Transgressive Identities and Subjectivities – BCMCR Research Theme 2024-2026

By Poppy Wilde on September 2nd, 2024


This research theme, led by myself (Dr Poppy Wilde) and Dr Matt Grimes, focuses on the impact of media in shaping cultural identities and subjectivities. We use these two terms to indicate the shifting understandings of selfhood that occur across media and cultural studies, in order to be attendant to the affects and effects that are shaped beyond the individual. This can operate across media influences of fandoms and communities, but here we propose the theme takes a specific focus on transgression, and transgressive identities and subjectivities.

Jenks (2003) argues that “[t]ransgression is a deeply reflexive act” that “serves as an extremely sensitive vector in assessing the scope, direction and compass of any social theory.” This theme therefore allows us to consider how media and culture enables people to move outside of the spaces of expected conformity, to deny and affirm different modes of being and selfhood.
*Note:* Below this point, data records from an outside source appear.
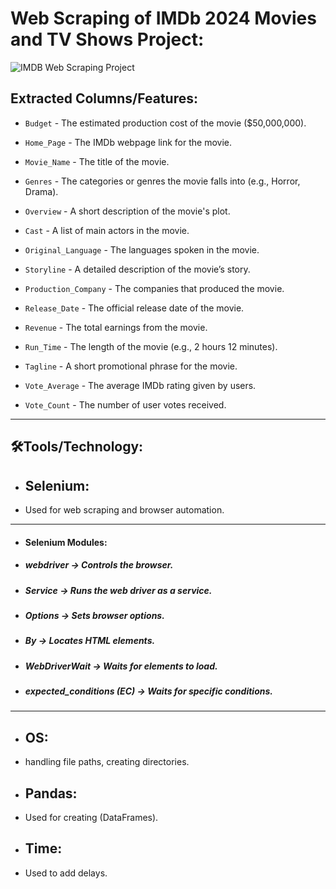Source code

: # Web Scraping of IMDb 2024 Movies and TV Shows Project:



![IMDB Web Scraping Project](https://upload.wikimedia.org/wikipedia/commons/6/69/IMDB_Logo_2016.svg)



## **Extracted Columns/Features:**

 - `Budget` - The estimated production cost of the movie ($50,000,000).
 
 - `Home_Page` - The IMDb webpage link for the movie.
  
 - `Movie_Name` - The title of the movie.
   
 - `Genres` - The categories or genres the movie falls into (e.g., Horror, Drama).
   
 - `Overview` - A short description of the movie's plot.
   
 - `Cast` - A list of main actors in the movie.
   
 - `Original_Language` - The languages spoken in the movie.
   
 - `Storyline` - A detailed description of the movie’s story.
   
 - `Production_Company` - The companies that produced the movie.
   
 - `Release_Date` - The official release date of the movie.
   
 - `Revenue` - The total earnings from the movie.
   
 - `Run_Time` - The length of the movie (e.g., 2 hours 12 minutes).
   
 - `Tagline` - A short promotional phrase for the movie.
   
 - `Vote_Average` - The average IMDb rating given by users.
   
 - `Vote_Count` - The number of user votes received.





-----------------------------------------------------------------------------------------------------------------------------------------------------------------------------------------




## 🛠️Tools/Technology:

- ## **Selenium:**
 - Used for web scraping and browser automation.

---------------------------------------------------------------------------------------------------------------------------------------------------
 - #### Selenium Modules:

 - ##### ***webdriver*** → Controls the browser.

 - ##### ***Service*** → Runs the web driver as a service.

 - ##### ***Options*** → Sets browser options.

 - ##### ***By*** → Locates HTML elements.

 - ##### ***WebDriverWait*** → Waits for elements to load.

 - ##### ***expected_conditions*** (EC) → Waits for specific conditions.
-------------------------------------------------------------------------------------------------------------------------------------------------

 - ## **OS:**
 - handling file paths, creating directories.

 - ## **Pandas:**
 - Used for creating (DataFrames).

 - ## **Time:**
 - Used to add delays.




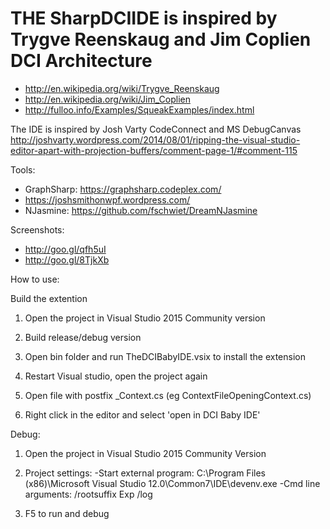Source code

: # THE SharpDCIIDE is inspired by Trygve Reenskaug and Jim Coplien DCI Architecture

- http://en.wikipedia.org/wiki/Trygve_Reenskaug
- http://en.wikipedia.org/wiki/Jim_Coplien
- http://fulloo.info/Examples/SqueakExamples/index.html

The IDE is inspired by Josh Varty CodeConnect and MS DebugCanvas
http://joshvarty.wordpress.com/2014/08/01/ripping-the-visual-studio-editor-apart-with-projection-buffers/comment-page-1/#comment-115

Tools: 
- GraphSharp: https://graphsharp.codeplex.com/
- https://joshsmithonwpf.wordpress.com/
- NJasmine: https://github.com/fschwiet/DreamNJasmine
 
Screenshots:
- http://goo.gl/qfh5uI
- http://goo.gl/8TjkXb

How to use:

Build the extention

1) Open the project in Visual Studio 2015 Community version

2) Build release/debug version

3) Open bin folder and run TheDCIBabyIDE.vsix to install the extension

4) Restart Visual studio, open the project again 

5) Open file with postfix _Context.cs (eg ContextFileOpeningContext.cs)

6) Right click in the editor and select 'open in DCI Baby IDE'


Debug:

1) Open the project in Visual Studio 2015 Community Version

2) Project settings:
-Start external program:
C:\Program Files (x86)\Microsoft Visual Studio 12.0\Common7\IDE\devenv.exe
-Cmd line arguments:
/rootsuffix Exp /log

3) F5 to run and debug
This occurs through transgressing (cis-hetero)normative bodies and sexualities, creating alternative political and economic models, to the specific ways multi-media forms might capture a desire for being beyond – beyond norms, beyond boundaries, and beyond convention.
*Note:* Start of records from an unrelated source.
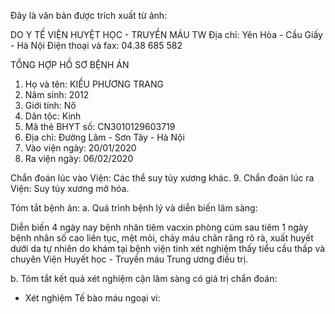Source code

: Đây là văn bản được trích xuất từ ảnh:

DO Y TẾ
VIỆN HUYỆT HỌC - TRUYỀN MÁU TW
Địa chỉ: Yên Hòa - Cầu Giấy - Hà Nội
Điện thoại và fax: 04.38 685 582

TỔNG HỢP HỒ SƠ BỆNH ÁN

1. Họ và tên: KIỀU PHƯƠNG TRANG
2. Năm sinh: 2012
3. Giới tính: Nő
4. Dân tộc: Kinh
5. Mã thẻ BHYT số: CN3010129603719
6. Địa chỉ: Đường Lâm - Sơn Tây - Hà Nội
7. Vào viện ngày: 20/01/2020
8. Ra viện ngày: 06/02/2020

Chẩn đoán lúc vào Viện: Các thể suy tủy xương khác.
9. Chẩn đoán lúc ra Viện: Suy tủy xương mở hóa.

Tóm tắt bệnh án:
a. Quá trình bệnh lý và diễn biến lâm sàng:

Diễn biến 4 ngày nay bệnh nhân tiêm vacxin phòng cúm sau tiêm 1 ngày
bệnh nhân số cao liên tục, mệt mỏi, chảy máu chân răng rõ rà, xuất huyết dưới da tự nhiên do khám tại bệnh viện tinh xét nghiệm thấy tiểu cầu thấp và chuyên
Viện Huyết học - Truyền máu Trung ương điều trị.

b. Tóm tắt kết quả xét nghiệm cận lâm sàng có giá trị chẩn đoán:

- Xét nghiệm Tế bào máu ngoại vi: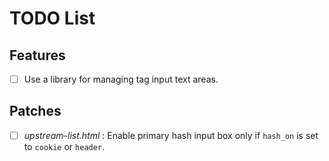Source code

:# TODO List

## Features

- [ ] Use a library for managing tag input text areas. 

## Patches

- [ ] *upstream-list.html* : Enable primary hash input box only if `hash_on` is set to `cookie` or `header`.    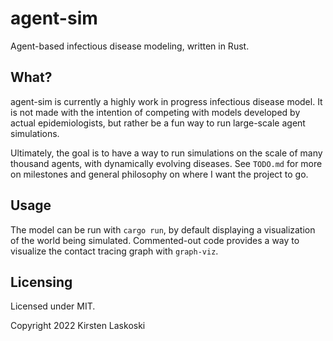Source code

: # agent-sim

Agent-based infectious disease modeling, written in Rust.

## What?

agent-sim is currently a highly work in progress infectious disease model. It is
not made with the intention of competing with models developed by actual
epidemiologists, but rather be a fun way to run large-scale agent simulations.

Ultimately, the goal is to have a way to run simulations on the scale of many
thousand agents, with dynamically evolving diseases. See `TODO.md` for more on
milestones and general philosophy on where I want the project to go.

## Usage

The model can be run with `cargo run`, by default displaying a visualization of
the world being simulated. Commented-out code provides a way to visualize the
contact tracing graph with `graph-viz`.

## Licensing

Licensed under MIT.

Copyright 2022 Kirsten Laskoski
Discussing our understanding of “transgression”, Wolfreys (2008) poses that although it may have a broad understanding, transgression is deeper than a form of deviance, and instead “is the very pulse that constitutes our identities, and we would have no sense of our own subjectivity were it not for a constant, if discontinuous negotiation with the transgressive otherness by which we are formed and informed”. In a world dominated by cultural crises – economic, ecological, identity-based (e.g. the “crisis” of masculinity), etc. – we wish to explore how transgression is practised, embodied, and displayed, what transgression can do for the self, and how its impact on wider culture and society can be understood.

However, as Mortensen and Jørgensen (2020) state,

“[w]hen transgressive practices are integrated into culture, […] these practices are accepted into a particular cultural context in which they are rarely experienced as profoundly transgressive”.

We will therefore use this theme as an opportunity to explore both the potentials and the limitations of transgression and transgression of “selfhood” in media and culture. This is particularly pertinent at present, where, in the current UK context, expressions of transgression are being stifled and stymied through, for example, restrictive new laws on public protest (Police, Crime, Sentencing and Courts Act 2022).

Over the 2024-2026 academic years we aim to run a variety of events and explore publication options related to gathering research outputs centred around this theme, as well as drawing together teaching resources to feed into our newly accredited media courses.